Did I miss the bargain of the show? Did someone sell everything they had to buy this pearl of great price? I don’t know. But I doubt it.
Monday, November 12, 2012
I expected the first gun show after the election to be a crazy place. I’ve heard stories of people rushing in to buy ammo with two-wheel trucks following the first election of President Obama.
Heck, I’ve heard of people buying ammo for guns they don’t have. I guess they anticipated either all ammo sales would dry up and they could find the right gun later or they were already planning to buy the appropriate gun. Who knows? Maybe they planned on using it as trading wampum following the zombie apocalypse.
I didn’t see the frenzy this time. Either people are still overstocked from the pre-election feeding frenzy or this election hasn’t alarmed them as much.
What I did see was a lot of was knife sales. Used, new or collector, they were all there. I seldom buy used knives. For one, most people want back what they paid for it. I can’t do that. Many of my sales are impulse buys. It’s a new knife; you haven’t seen it before and it beckons to you. Unlike Ulysses, the songs of the Sirens prove too much and a purchase is made.
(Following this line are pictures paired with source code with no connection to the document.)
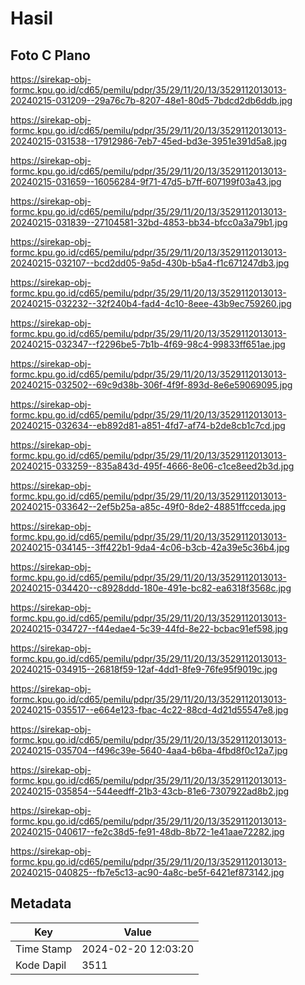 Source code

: # Hasil

## Foto C Plano

https://sirekap-obj-formc.kpu.go.id/cd65/pemilu/pdpr/35/29/11/20/13/3529112013013-20240215-031209--29a76c7b-8207-48e1-80d5-7bdcd2db6ddb.jpg

https://sirekap-obj-formc.kpu.go.id/cd65/pemilu/pdpr/35/29/11/20/13/3529112013013-20240215-031538--17912986-7eb7-45ed-bd3e-3951e391d5a8.jpg

https://sirekap-obj-formc.kpu.go.id/cd65/pemilu/pdpr/35/29/11/20/13/3529112013013-20240215-031659--16056284-9f71-47d5-b7ff-607199f03a43.jpg

https://sirekap-obj-formc.kpu.go.id/cd65/pemilu/pdpr/35/29/11/20/13/3529112013013-20240215-031839--27104581-32bd-4853-bb34-bfcc0a3a79b1.jpg

https://sirekap-obj-formc.kpu.go.id/cd65/pemilu/pdpr/35/29/11/20/13/3529112013013-20240215-032107--bcd2dd05-9a5d-430b-b5a4-f1c671247db3.jpg

https://sirekap-obj-formc.kpu.go.id/cd65/pemilu/pdpr/35/29/11/20/13/3529112013013-20240215-032232--32f240b4-fad4-4c10-8eee-43b9ec759260.jpg

https://sirekap-obj-formc.kpu.go.id/cd65/pemilu/pdpr/35/29/11/20/13/3529112013013-20240215-032347--f2296be5-7b1b-4f69-98c4-99833ff651ae.jpg

https://sirekap-obj-formc.kpu.go.id/cd65/pemilu/pdpr/35/29/11/20/13/3529112013013-20240215-032502--69c9d38b-306f-4f9f-893d-8e6e59069095.jpg

https://sirekap-obj-formc.kpu.go.id/cd65/pemilu/pdpr/35/29/11/20/13/3529112013013-20240215-032634--eb892d81-a851-4fd7-af74-b2de8cb1c7cd.jpg

https://sirekap-obj-formc.kpu.go.id/cd65/pemilu/pdpr/35/29/11/20/13/3529112013013-20240215-033259--835a843d-495f-4666-8e06-c1ce8eed2b3d.jpg

https://sirekap-obj-formc.kpu.go.id/cd65/pemilu/pdpr/35/29/11/20/13/3529112013013-20240215-033642--2ef5b25a-a85c-49f0-8de2-48851ffcceda.jpg

https://sirekap-obj-formc.kpu.go.id/cd65/pemilu/pdpr/35/29/11/20/13/3529112013013-20240215-034145--3ff422b1-9da4-4c06-b3cb-42a39e5c36b4.jpg

https://sirekap-obj-formc.kpu.go.id/cd65/pemilu/pdpr/35/29/11/20/13/3529112013013-20240215-034420--c8928ddd-180e-491e-bc82-ea6318f3568c.jpg

https://sirekap-obj-formc.kpu.go.id/cd65/pemilu/pdpr/35/29/11/20/13/3529112013013-20240215-034727--f44edae4-5c39-44fd-8e22-bcbac91ef598.jpg

https://sirekap-obj-formc.kpu.go.id/cd65/pemilu/pdpr/35/29/11/20/13/3529112013013-20240215-034915--26818f59-12af-4dd1-8fe9-76fe95f9019c.jpg

https://sirekap-obj-formc.kpu.go.id/cd65/pemilu/pdpr/35/29/11/20/13/3529112013013-20240215-035517--e664e123-fbac-4c22-88cd-4d21d55547e8.jpg

https://sirekap-obj-formc.kpu.go.id/cd65/pemilu/pdpr/35/29/11/20/13/3529112013013-20240215-035704--f496c39e-5640-4aa4-b6ba-4fbd8f0c12a7.jpg

https://sirekap-obj-formc.kpu.go.id/cd65/pemilu/pdpr/35/29/11/20/13/3529112013013-20240215-035854--544eedff-21b3-43cb-81e6-7307922ad8b2.jpg

https://sirekap-obj-formc.kpu.go.id/cd65/pemilu/pdpr/35/29/11/20/13/3529112013013-20240215-040617--fe2c38d5-fe91-48db-8b72-1e41aae72282.jpg

https://sirekap-obj-formc.kpu.go.id/cd65/pemilu/pdpr/35/29/11/20/13/3529112013013-20240215-040825--fb7e5c13-ac90-4a8c-be5f-6421ef873142.jpg


## Metadata

| Key        | Value               |
| ---------- | ------------------- |
| Time Stamp | 2024-02-20 12:03:20 |
| Kode Dapil | 3511                |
Well, it’s not quite that pleasant but impulse buys are a big part of my business.
Older knives almost always need to be marked down to sell. It may surprise you, but I am in business to make a profit. If I pay you top dollar, I can’t sell the knife.
Collectables are another story. Many of them are too valuable, or rather too expensive to buy at “market price.” I can’t buy your collectable at market price if I want to make some small but fair profit.
|The collectable Randall knife|
You bought it for the pride of ownership, for the status, for the physical appeal and maybe for the investment. I have to speculate the market will remain hard long enough for me to get my money out of it.
I did run into one fellow who wanted to sell a knife, so he claimed, made by Kershaw. It was some sort of “collectable” but he left the knife at home. Instead he brought a crappy picture of the knife which he displayed on a smart phone screen.
Not interested – Pass!
I also had a person ask me why Benchmades are so expensive. I’m not sure how to answer that. The big question is why do things cost what they do?
That’s a cosmic question. It deals with how we value things and the sliding scale we use to trade hours of our work for hours of someone else’s work. Honestly, in the face of that question I’m often at a loss for words. Can I explain our economic model to him? I don’t fully understand it myself and I’m in it, like most of you.